Local Man Delivers Finance Masterclass
NEWCASTLE — Local father and aspiring "FIRE" (Financial Independence, Retire Early) advocate, Brad Jenkins, has successfully navigated a high-stakes negotiation in the Kmart toy aisle by pivoting his five-year-old son’s capital request toward a diversified long-term growth strategy.
The incident occurred when young Leo identified a $25 *Paw Patrol* vehicle as a critical immediate requirement. Jenkins, recognizing the asset as a "highly volatile liability with guaranteed 100% depreciation," immediately initiated his practiced de-escalation protocol: The Compound Interest Lecture.
"Leo was operating under the mistaken assumption that the purpose of money is to exchange it for goods and services that provide joy," Jenkins explained later on LinkedIn. "I had to reset the stakeholder’s expectations. I got down on one knee to establish eye contact and asked him: ‘Son, what is the projected ten-year return on investment on Chase’s Police Cruiser?’"
When the child responded by trying to bite the packaging, Jenkins knew it was time for a visual aid.
Pulling up a spreadsheet on his phone, Jenkins demonstrated that if they took that same $25 and invested it into a low-cost Vanguard diversified index fund (VGS), assuming an average annualised return of 8% adjusted for inflation, that plastic truck would actually be worth over $800 by the time Leo is 45.
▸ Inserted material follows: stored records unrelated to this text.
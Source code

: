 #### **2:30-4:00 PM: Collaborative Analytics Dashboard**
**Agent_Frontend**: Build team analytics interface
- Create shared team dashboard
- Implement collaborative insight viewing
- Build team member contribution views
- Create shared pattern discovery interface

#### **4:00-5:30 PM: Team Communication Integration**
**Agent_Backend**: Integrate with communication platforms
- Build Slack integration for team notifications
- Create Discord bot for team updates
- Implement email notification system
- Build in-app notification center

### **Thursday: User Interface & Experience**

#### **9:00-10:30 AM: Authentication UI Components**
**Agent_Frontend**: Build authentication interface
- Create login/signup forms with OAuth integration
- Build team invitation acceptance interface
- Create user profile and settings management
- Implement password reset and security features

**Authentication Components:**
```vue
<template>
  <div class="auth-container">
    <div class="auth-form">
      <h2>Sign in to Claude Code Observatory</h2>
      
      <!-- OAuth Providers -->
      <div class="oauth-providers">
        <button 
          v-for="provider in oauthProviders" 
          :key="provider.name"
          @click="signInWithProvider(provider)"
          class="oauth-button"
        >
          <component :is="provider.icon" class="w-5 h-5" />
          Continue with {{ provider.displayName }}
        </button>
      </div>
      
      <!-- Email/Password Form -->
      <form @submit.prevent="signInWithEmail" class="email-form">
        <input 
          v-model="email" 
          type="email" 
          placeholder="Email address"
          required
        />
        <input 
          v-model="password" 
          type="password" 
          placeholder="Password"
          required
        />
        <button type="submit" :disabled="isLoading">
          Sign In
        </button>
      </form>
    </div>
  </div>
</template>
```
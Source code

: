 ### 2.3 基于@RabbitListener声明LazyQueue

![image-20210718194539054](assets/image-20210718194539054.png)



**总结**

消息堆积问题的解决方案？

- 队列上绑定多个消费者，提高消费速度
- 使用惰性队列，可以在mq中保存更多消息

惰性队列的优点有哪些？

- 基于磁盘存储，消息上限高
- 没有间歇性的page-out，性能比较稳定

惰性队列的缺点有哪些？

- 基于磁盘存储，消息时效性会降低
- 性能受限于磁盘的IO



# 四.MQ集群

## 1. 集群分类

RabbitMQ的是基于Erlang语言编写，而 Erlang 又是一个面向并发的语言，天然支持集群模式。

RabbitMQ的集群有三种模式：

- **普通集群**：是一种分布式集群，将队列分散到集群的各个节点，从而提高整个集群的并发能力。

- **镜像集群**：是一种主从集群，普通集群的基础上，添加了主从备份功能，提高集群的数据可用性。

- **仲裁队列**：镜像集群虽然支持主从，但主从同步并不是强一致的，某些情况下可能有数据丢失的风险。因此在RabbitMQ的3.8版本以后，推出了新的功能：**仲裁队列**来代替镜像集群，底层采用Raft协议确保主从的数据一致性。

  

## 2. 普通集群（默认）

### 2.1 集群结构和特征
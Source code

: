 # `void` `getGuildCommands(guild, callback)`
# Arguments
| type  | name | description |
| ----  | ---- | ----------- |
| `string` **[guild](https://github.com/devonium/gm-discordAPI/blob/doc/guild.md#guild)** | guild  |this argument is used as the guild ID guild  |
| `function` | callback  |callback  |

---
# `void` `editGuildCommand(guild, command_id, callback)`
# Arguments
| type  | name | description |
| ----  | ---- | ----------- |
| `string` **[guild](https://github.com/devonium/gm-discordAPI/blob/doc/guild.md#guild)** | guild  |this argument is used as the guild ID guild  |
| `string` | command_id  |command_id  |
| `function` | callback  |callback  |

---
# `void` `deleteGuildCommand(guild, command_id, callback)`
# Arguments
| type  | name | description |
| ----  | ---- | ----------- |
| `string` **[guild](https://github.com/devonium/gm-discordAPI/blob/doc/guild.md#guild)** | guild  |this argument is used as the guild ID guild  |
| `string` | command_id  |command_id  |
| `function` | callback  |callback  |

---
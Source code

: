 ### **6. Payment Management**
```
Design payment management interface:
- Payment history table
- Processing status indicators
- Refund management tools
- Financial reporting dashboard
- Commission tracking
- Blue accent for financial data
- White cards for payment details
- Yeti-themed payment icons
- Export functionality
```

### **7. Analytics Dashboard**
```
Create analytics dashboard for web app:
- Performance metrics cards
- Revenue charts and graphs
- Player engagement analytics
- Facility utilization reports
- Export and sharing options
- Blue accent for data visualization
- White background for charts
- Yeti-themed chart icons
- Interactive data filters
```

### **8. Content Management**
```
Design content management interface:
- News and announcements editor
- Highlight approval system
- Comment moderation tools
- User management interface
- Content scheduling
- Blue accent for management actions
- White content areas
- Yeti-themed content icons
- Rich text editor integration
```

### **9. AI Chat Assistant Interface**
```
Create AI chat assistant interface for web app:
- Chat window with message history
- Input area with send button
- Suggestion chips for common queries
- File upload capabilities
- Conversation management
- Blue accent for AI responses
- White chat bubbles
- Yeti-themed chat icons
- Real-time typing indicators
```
"I explained that by foregoing the dopamine hit today, he is securing a slightly more comfortable mid-life crisis in 2065," Jenkins said. "He continued to scream, which I interpreted as short-term market volatility."
At press time, Leo was seen "diversifying his portfolio" by throwing a tantrum in the confectionery aisle, while Jenkins calculated the tax implications of buying him a KitKat to shut him up.